The following topics will be covered in this chapter:

The architecture
Index parallelization
Search parallelization
Data integrity control
Intelligent job scheduling
The app's key-value store
Securing Splunk Enterprise
Single sign-on using SAML

Splunk's architecture

Splunk's architecture comprises of components that are responsible for data ingestion and indexing and analytics.

The lowest level of Splunk architecture depicts various data input methods supported by Splunk. These input methods can be configured to send data on Splunk indexers. Before the data reaches Splunk indexers, it can be parsed or manipulated, that is, data cleaning can be done if required. Once the data is indexed on Splunk, the next layer, that is, searching, comes into the picture for analytics over the log data.

Splunk supports two types of deployment: standalone deployment and distributed deployment. Depending on the deployment type, corresponding searches are performed. The Splunk engine has other additional components of knowledge manager, reporting and scheduling, and alerting. The entire Splunk engine is exposed to users via Splunk CLI, Splunk Web Interface, and Splunk SDK, which are supported by most languages.

Splunk installs a distributed server process on the host machine called splunkd. This process is responsible for indexing and processing a large amount of data through various sources. splunkd is capable of handling large volumes of streaming data and indexing it for real-time analytics over one or more pipelines.

Every single pipeline comprises of a series of processors, which results in faster and efficient processing of data.
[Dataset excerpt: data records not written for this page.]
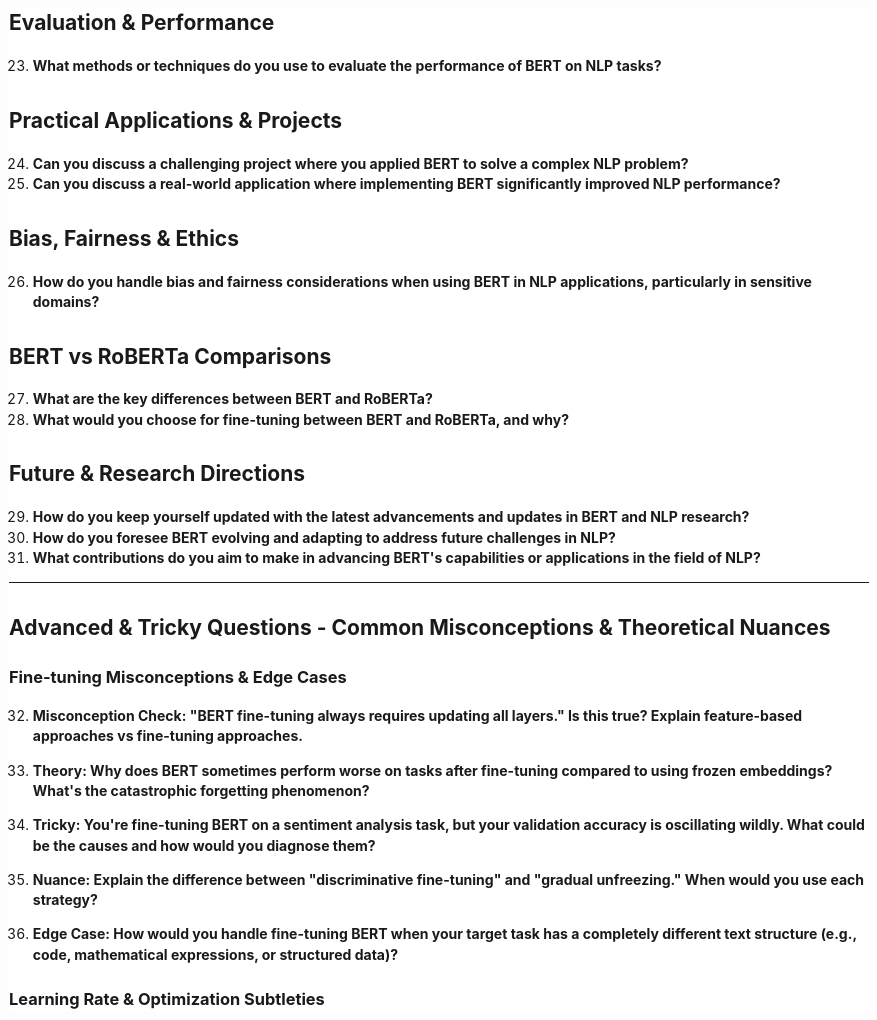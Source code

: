 ## **Evaluation & Performance**

23. **What methods or techniques do you use to evaluate the performance of BERT on NLP tasks?**

## **Practical Applications & Projects**

24. **Can you discuss a challenging project where you applied BERT to solve a complex NLP problem?**
25. **Can you discuss a real-world application where implementing BERT significantly improved NLP performance?**

## **Bias, Fairness & Ethics**

26. **How do you handle bias and fairness considerations when using BERT in NLP applications, particularly in sensitive domains?**

## **BERT vs RoBERTa Comparisons**

27. **What are the key differences between BERT and RoBERTa?**
28. **What would you choose for fine-tuning between BERT and RoBERTa, and why?**

## **Future & Research Directions**

29. **How do you keep yourself updated with the latest advancements and updates in BERT and NLP research?**
30. **How do you foresee BERT evolving and adapting to address future challenges in NLP?**
31. **What contributions do you aim to make in advancing BERT's capabilities or applications in the field of NLP?**

---

## **Advanced & Tricky Questions - Common Misconceptions & Theoretical Nuances**

### **Fine-tuning Misconceptions & Edge Cases**

32. **Misconception Check: "BERT fine-tuning always requires updating all layers." Is this true? Explain feature-based approaches vs fine-tuning approaches.**

33. **Theory: Why does BERT sometimes perform worse on tasks after fine-tuning compared to using frozen embeddings? What's the catastrophic forgetting phenomenon?**

34. **Tricky: You're fine-tuning BERT on a sentiment analysis task, but your validation accuracy is oscillating wildly. What could be the causes and how would you diagnose them?**

35. **Nuance: Explain the difference between "discriminative fine-tuning" and "gradual unfreezing." When would you use each strategy?**

36. **Edge Case: How would you handle fine-tuning BERT when your target task has a completely different text structure (e.g., code, mathematical expressions, or structured data)?**

### **Learning Rate & Optimization Subtleties**
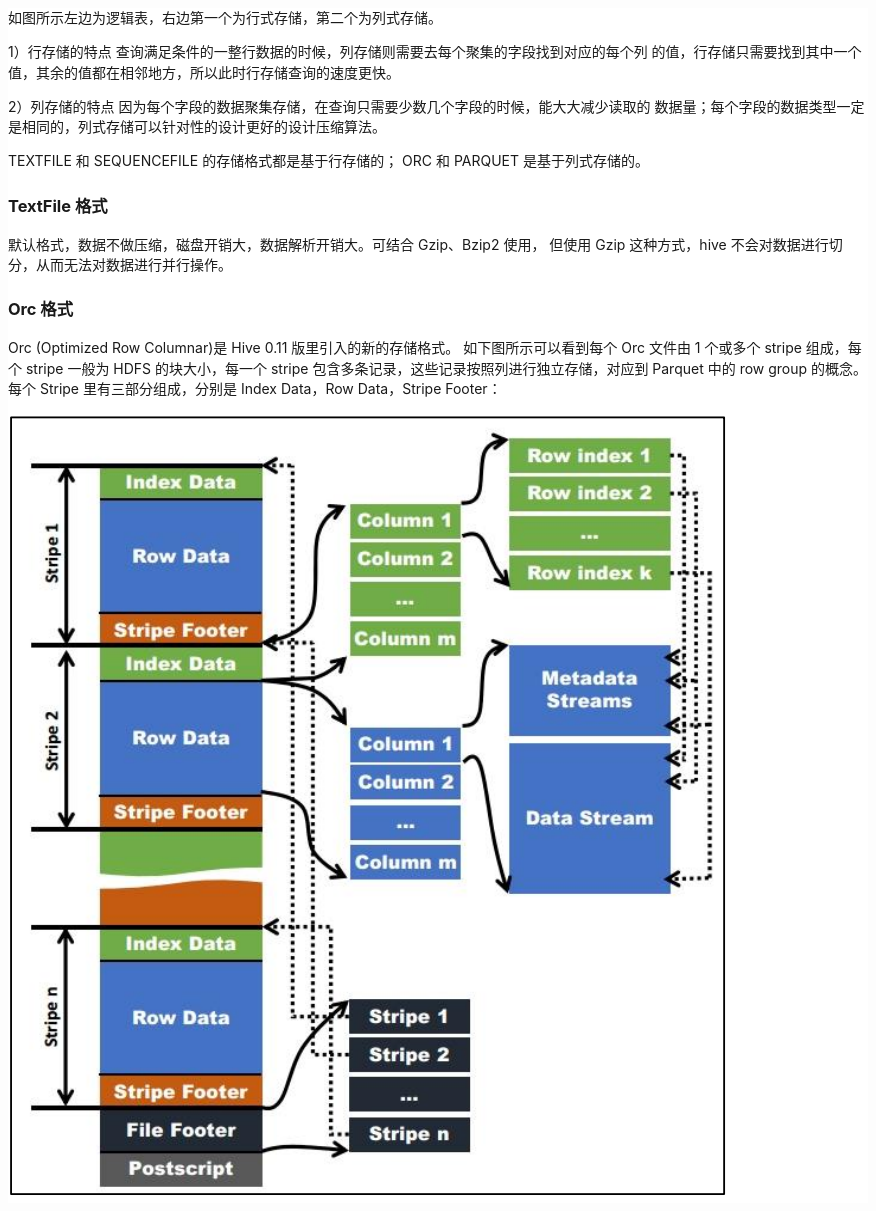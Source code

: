 如图所示左边为逻辑表，右边第一个为行式存储，第二个为列式存储。

1）行存储的特点 查询满足条件的一整行数据的时候，列存储则需要去每个聚集的字段找到对应的每个列 的值，行存储只需要找到其中一个值，其余的值都在相邻地方，所以此时行存储查询的速度更快。 



2）列存储的特点 因为每个字段的数据聚集存储，在查询只需要少数几个字段的时候，能大大减少读取的 数据量；每个字段的数据类型一定是相同的，列式存储可以针对性的设计更好的设计压缩算法。 



TEXTFILE 和 SEQUENCEFILE 的存储格式都是基于行存储的； ORC 和 PARQUET 是基于列式存储的。



### TextFile 格式

默认格式，数据不做压缩，磁盘开销大，数据解析开销大。可结合 Gzip、Bzip2 使用， 但使用 Gzip 这种方式，hive 不会对数据进行切分，从而无法对数据进行并行操作。

### Orc 格式

Orc (Optimized Row Columnar)是 Hive 0.11 版里引入的新的存储格式。 如下图所示可以看到每个 Orc 文件由 1 个或多个 stripe 组成，每个 stripe 一般为 HDFS 的块大小，每一个 stripe 包含多条记录，这些记录按照列进行独立存储，对应到 Parquet 中的 row group 的概念。每个 Stripe 里有三部分组成，分别是 Index Data，Row Data，Stripe  Footer：

![image-20211106215359000](Images/image-20211106215359000.png)

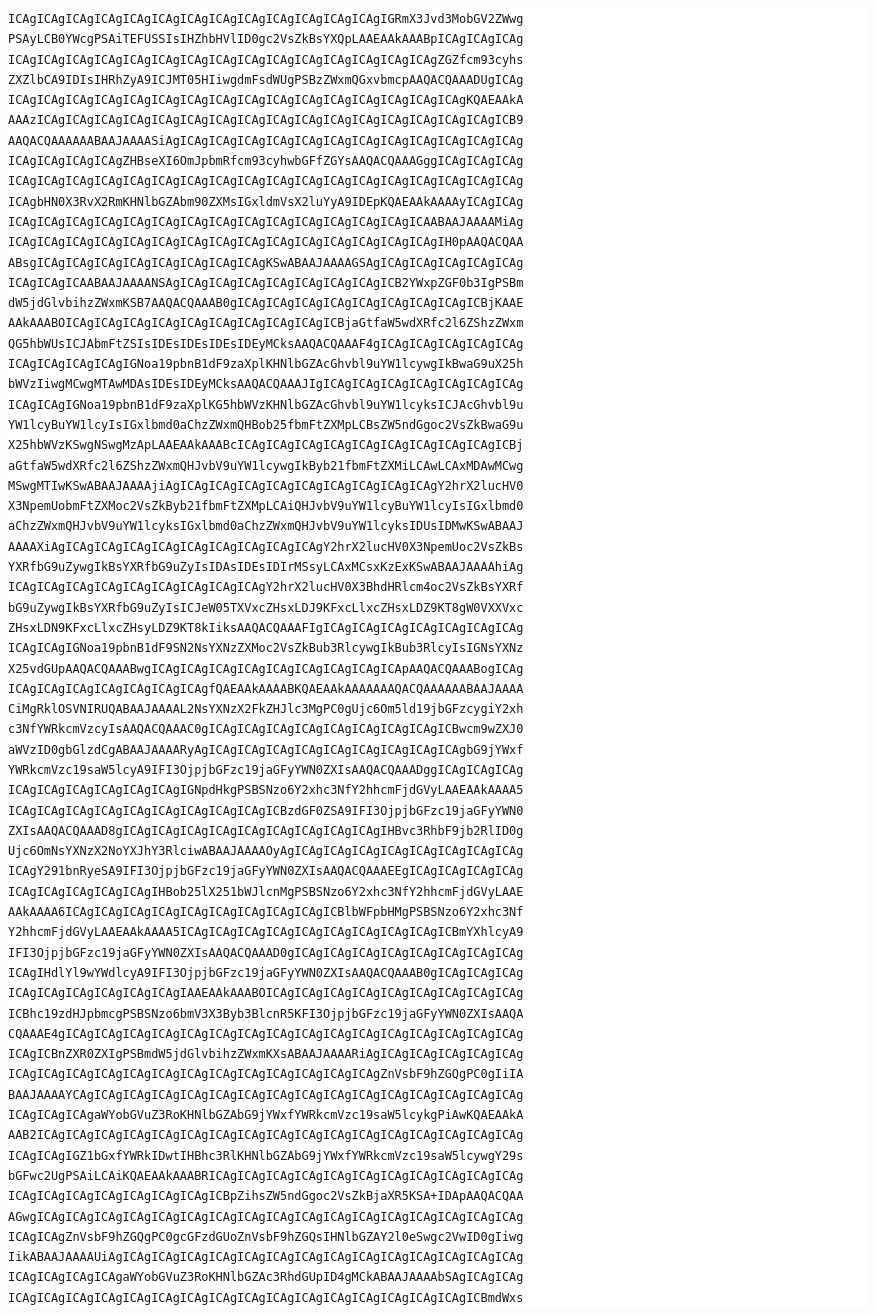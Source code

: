     ICAgICAgICAgICAgICAgICAgICAgICAgICAgICAgICAgICAgICAgIGRmX3Jvd3MobGV2ZWwg
    PSAyLCB0YWcgPSAiTEFUSSIsIHZhbHVlID0gc2VsZkBsYXQpLAAEAAkAAABpICAgICAgICAg
    ICAgICAgICAgICAgICAgICAgICAgICAgICAgICAgICAgICAgICAgICAgICAgZGZfcm93cyhs
    ZXZlbCA9IDIsIHRhZyA9ICJMT05HIiwgdmFsdWUgPSBzZWxmQGxvbmcpAAQACQAAADUgICAg
    ICAgICAgICAgICAgICAgICAgICAgICAgICAgICAgICAgICAgICAgICAgICAgICAgKQAEAAkA
    AAAzICAgICAgICAgICAgICAgICAgICAgICAgICAgICAgICAgICAgICAgICAgICAgICAgICB9
    AAQACQAAAAAABAAJAAAASiAgICAgICAgICAgICAgICAgICAgICAgICAgICAgICAgICAgICAg
    ICAgICAgICAgICAgZHBseXI6OmJpbmRfcm93cyhwbGFfZGYsAAQACQAAAGggICAgICAgICAg
    ICAgICAgICAgICAgICAgICAgICAgICAgICAgICAgICAgICAgICAgICAgICAgICAgICAgICAg
    ICAgbHN0X3RvX2RmKHNlbGZAbm90ZXMsIGxldmVsX2luYyA9IDEpKQAEAAkAAAAyICAgICAg
    ICAgICAgICAgICAgICAgICAgICAgICAgICAgICAgICAgICAgICAgICAgICAABAAJAAAAMiAg
    ICAgICAgICAgICAgICAgICAgICAgICAgICAgICAgICAgICAgICAgICAgICAgIH0pAAQACQAA
    ABsgICAgICAgICAgICAgICAgICAgICAgICAgKSwABAAJAAAAGSAgICAgICAgICAgICAgICAg
    ICAgICAgICAABAAJAAAANSAgICAgICAgICAgICAgICAgICAgICAgICB2YWxpZGF0b3IgPSBm
    dW5jdGlvbihzZWxmKSB7AAQACQAAAB0gICAgICAgICAgICAgICAgICAgICAgICAgICBjKAAE
    AAkAAABOICAgICAgICAgICAgICAgICAgICAgICAgICAgICBjaGtfaW5wdXRfc2l6ZShzZWxm
    QG5hbWUsICJAbmFtZSIsIDEsIDEsIDEsIDEyMCksAAQACQAAAF4gICAgICAgICAgICAgICAg
    ICAgICAgICAgICAgIGNoa19pbnB1dF9zaXplKHNlbGZAcGhvbl9uYW1lcywgIkBwaG9uX25h
    bWVzIiwgMCwgMTAwMDAsIDEsIDEyMCksAAQACQAAAJIgICAgICAgICAgICAgICAgICAgICAg
    ICAgICAgIGNoa19pbnB1dF9zaXplKG5hbWVzKHNlbGZAcGhvbl9uYW1lcyksICJAcGhvbl9u
    YW1lcyBuYW1lcyIsIGxlbmd0aChzZWxmQHBob25fbmFtZXMpLCBsZW5ndGgoc2VsZkBwaG9u
    X25hbWVzKSwgNSwgMzApLAAEAAkAAABcICAgICAgICAgICAgICAgICAgICAgICAgICAgICBj
    aGtfaW5wdXRfc2l6ZShzZWxmQHJvbV9uYW1lcywgIkByb21fbmFtZXMiLCAwLCAxMDAwMCwg
    MSwgMTIwKSwABAAJAAAAjiAgICAgICAgICAgICAgICAgICAgICAgICAgICAgY2hrX2lucHV0
    X3NpemUobmFtZXMoc2VsZkByb21fbmFtZXMpLCAiQHJvbV9uYW1lcyBuYW1lcyIsIGxlbmd0
    aChzZWxmQHJvbV9uYW1lcyksIGxlbmd0aChzZWxmQHJvbV9uYW1lcyksIDUsIDMwKSwABAAJ
    AAAAXiAgICAgICAgICAgICAgICAgICAgICAgICAgICAgY2hrX2lucHV0X3NpemUoc2VsZkBs
    YXRfbG9uZywgIkBsYXRfbG9uZyIsIDAsIDEsIDIrMSsyLCAxMCsxKzExKSwABAAJAAAAhiAg
    ICAgICAgICAgICAgICAgICAgICAgICAgICAgY2hrX2lucHV0X3BhdHRlcm4oc2VsZkBsYXRf
    bG9uZywgIkBsYXRfbG9uZyIsICJeW05TXVxcZHsxLDJ9KFxcLlxcZHsxLDZ9KT8gW0VXXVxc
    ZHsxLDN9KFxcLlxcZHsyLDZ9KT8kIiksAAQACQAAAFIgICAgICAgICAgICAgICAgICAgICAg
    ICAgICAgIGNoa19pbnB1dF9SN2NsYXNzZXMoc2VsZkBub3RlcywgIkBub3RlcyIsIGNsYXNz
    X25vdGUpAAQACQAAABwgICAgICAgICAgICAgICAgICAgICAgICAgICApAAQACQAAABogICAg
    ICAgICAgICAgICAgICAgICAgICAgfQAEAAkAAAABKQAEAAkAAAAAAAQACQAAAAAABAAJAAAA
    CiMgRklOSVNIRUQABAAJAAAAL2NsYXNzX2FkZHJlc3MgPC0gUjc6Om5ld19jbGFzcygiY2xh
    c3NfYWRkcmVzcyIsAAQACQAAAC0gICAgICAgICAgICAgICAgICAgICAgICAgICBwcm9wZXJ0
    aWVzID0gbGlzdCgABAAJAAAARyAgICAgICAgICAgICAgICAgICAgICAgICAgICAgbG9jYWxf
    YWRkcmVzc19saW5lcyA9IFI3OjpjbGFzc19jaGFyYWN0ZXIsAAQACQAAADggICAgICAgICAg
    ICAgICAgICAgICAgICAgICAgIGNpdHkgPSBSNzo6Y2xhc3NfY2hhcmFjdGVyLAAEAAkAAAA5
    ICAgICAgICAgICAgICAgICAgICAgICAgICAgICBzdGF0ZSA9IFI3OjpjbGFzc19jaGFyYWN0
    ZXIsAAQACQAAAD8gICAgICAgICAgICAgICAgICAgICAgICAgICAgIHBvc3RhbF9jb2RlID0g
    Ujc6OmNsYXNzX2NoYXJhY3RlciwABAAJAAAAOyAgICAgICAgICAgICAgICAgICAgICAgICAg
    ICAgY291bnRyeSA9IFI3OjpjbGFzc19jaGFyYWN0ZXIsAAQACQAAAEEgICAgICAgICAgICAg
    ICAgICAgICAgICAgICAgIHBob25lX251bWJlcnMgPSBSNzo6Y2xhc3NfY2hhcmFjdGVyLAAE
    AAkAAAA6ICAgICAgICAgICAgICAgICAgICAgICAgICAgICBlbWFpbHMgPSBSNzo6Y2xhc3Nf
    Y2hhcmFjdGVyLAAEAAkAAAA5ICAgICAgICAgICAgICAgICAgICAgICAgICAgICBmYXhlcyA9
    IFI3OjpjbGFzc19jaGFyYWN0ZXIsAAQACQAAAD0gICAgICAgICAgICAgICAgICAgICAgICAg
    ICAgIHdlYl9wYWdlcyA9IFI3OjpjbGFzc19jaGFyYWN0ZXIsAAQACQAAAB0gICAgICAgICAg
    ICAgICAgICAgICAgICAgICAgIAAEAAkAAABOICAgICAgICAgICAgICAgICAgICAgICAgICAg
    ICBhc19zdHJpbmcgPSBSNzo6bmV3X3Byb3BlcnR5KFI3OjpjbGFzc19jaGFyYWN0ZXIsAAQA
    CQAAAE4gICAgICAgICAgICAgICAgICAgICAgICAgICAgICAgICAgICAgICAgICAgICAgICAg
    ICAgICBnZXR0ZXIgPSBmdW5jdGlvbihzZWxmKXsABAAJAAAARiAgICAgICAgICAgICAgICAg
    ICAgICAgICAgICAgICAgICAgICAgICAgICAgICAgICAgICAgICAgZnVsbF9hZGQgPC0gIiIA
    BAAJAAAAYCAgICAgICAgICAgICAgICAgICAgICAgICAgICAgICAgICAgICAgICAgICAgICAg
    ICAgICAgICAgaWYobGVuZ3RoKHNlbGZAbG9jYWxfYWRkcmVzc19saW5lcykgPiAwKQAEAAkA
    AAB2ICAgICAgICAgICAgICAgICAgICAgICAgICAgICAgICAgICAgICAgICAgICAgICAgICAg
    ICAgICAgIGZ1bGxfYWRkIDwtIHBhc3RlKHNlbGZAbG9jYWxfYWRkcmVzc19saW5lcywgY29s
    bGFwc2UgPSAiLCAiKQAEAAkAAABRICAgICAgICAgICAgICAgICAgICAgICAgICAgICAgICAg
    ICAgICAgICAgICAgICAgICAgICAgICBpZihsZW5ndGgoc2VsZkBjaXR5KSA+IDApAAQACQAA
    AGwgICAgICAgICAgICAgICAgICAgICAgICAgICAgICAgICAgICAgICAgICAgICAgICAgICAg
    ICAgICAgZnVsbF9hZGQgPC0gcGFzdGUoZnVsbF9hZGQsIHNlbGZAY2l0eSwgc2VwID0gIiwg
    IikABAAJAAAAUiAgICAgICAgICAgICAgICAgICAgICAgICAgICAgICAgICAgICAgICAgICAg
    ICAgICAgICAgICAgaWYobGVuZ3RoKHNlbGZAc3RhdGUpID4gMCkABAAJAAAAbSAgICAgICAg
    ICAgICAgICAgICAgICAgICAgICAgICAgICAgICAgICAgICAgICAgICAgICAgICAgICBmdWxs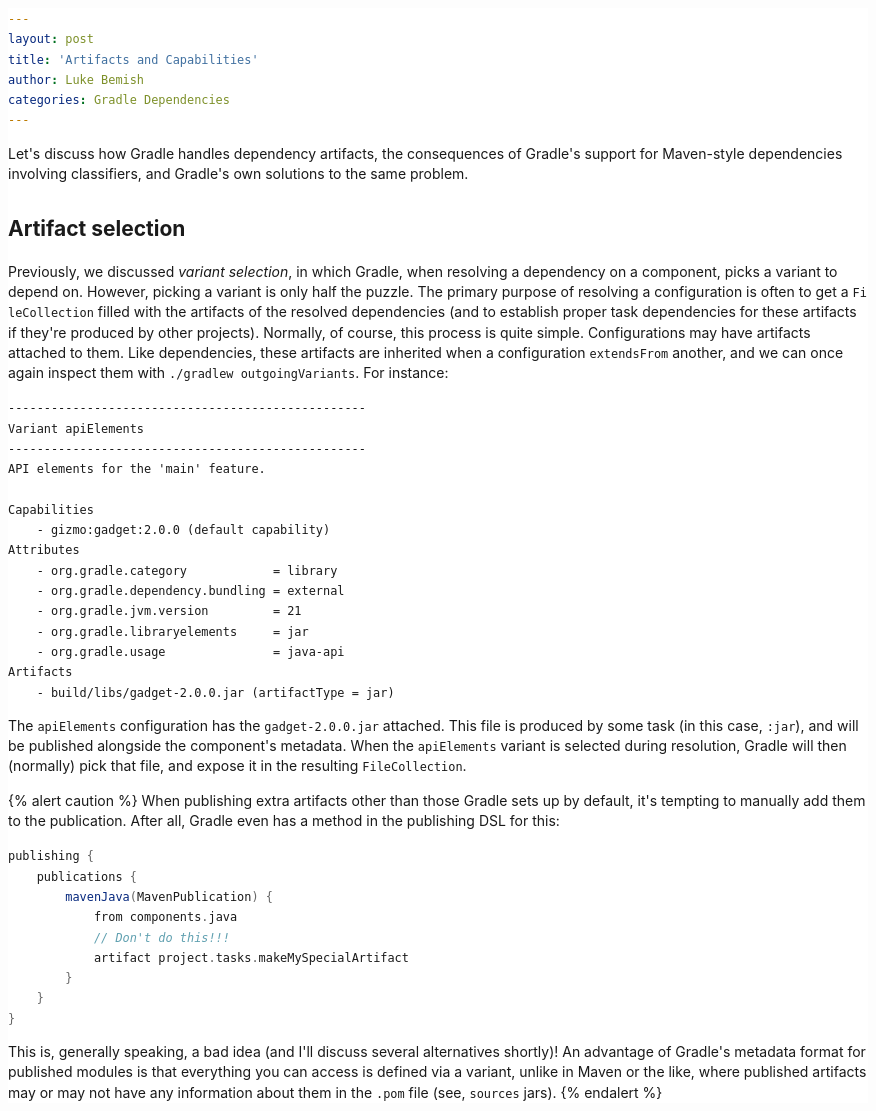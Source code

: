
 ```yaml
---
layout: post
title: 'Artifacts and Capabilities'
author: Luke Bemish
categories: Gradle Dependencies
---
```


Let's discuss how Gradle handles dependency artifacts, the consequences of Gradle's support for Maven-style dependencies involving classifiers, and Gradle's own solutions to the same problem.

## Artifact selection

Previously, we discussed _variant selection_, in which Gradle, when resolving a dependency on a component, picks a variant to depend on. However, picking a variant is only half the puzzle. The primary purpose of resolving a configuration is often to get a `FileCollection` filled with the artifacts of the resolved dependencies (and to establish proper task dependencies for these artifacts if they're produced by other projects). Normally, of course, this process is quite simple. Configurations may have artifacts attached to them. Like dependencies, these artifacts are inherited when a configuration `extendsFrom` another, and we can once again inspect them with `./gradlew outgoingVariants`. For instance:
```
--------------------------------------------------
Variant apiElements
--------------------------------------------------
API elements for the 'main' feature.

Capabilities
    - gizmo:gadget:2.0.0 (default capability)
Attributes
    - org.gradle.category            = library
    - org.gradle.dependency.bundling = external
    - org.gradle.jvm.version         = 21
    - org.gradle.libraryelements     = jar
    - org.gradle.usage               = java-api
Artifacts
    - build/libs/gadget-2.0.0.jar (artifactType = jar)
```
The `apiElements` configuration has the `gadget-2.0.0.jar` attached. This file is produced by some task (in this case, `:jar`), and will be published alongside the component's metadata. When the `apiElements` variant is selected during resolution, Gradle will then (normally) pick that file, and expose it in the resulting `FileCollection`.

{% alert caution %}
When publishing extra artifacts other than those Gradle sets up by default, it's tempting to manually add them to the publication. After all, Gradle even has a method in the publishing DSL for this:
```gradle
publishing {
    publications {
        mavenJava(MavenPublication) {
            from components.java
            // Don't do this!!!
            artifact project.tasks.makeMySpecialArtifact
        }
    }
}
```
This is, generally speaking, a bad idea (and I'll discuss several alternatives shortly)! An advantage of Gradle's metadata format for published modules is that everything you can access is defined via a variant, unlike in Maven or the like, where published artifacts may or may not have any information about them in the `.pom` file (see, `sources` jars).
{% endalert %}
Listed below are the blocks of the Splunk architecture:

Pipeline: This is a single-threaded configurable process residing in splunkd.
Processors: They are individual reusable functions that act on incoming data passing through a pipeline. Pipelines exchange data among themselves through a queue.

splunkd allows users to search, navigate, and manage data on Splunk Enterprise through the web interface called Splunk Web. It is a web application server based on Python providing a web interface to use Splunk. In the earlier version of Splunk, splunkd and Splunk Web were two separate processes, but from Splunk 6, both the processes were integrated in splunkd itself. It allows users to search for, analyze, and visualize data using the web interface. Splunk Web interface can be accessed using the Splunk web port, and Splunk also exposes the REST API for communication via the splunkd management port.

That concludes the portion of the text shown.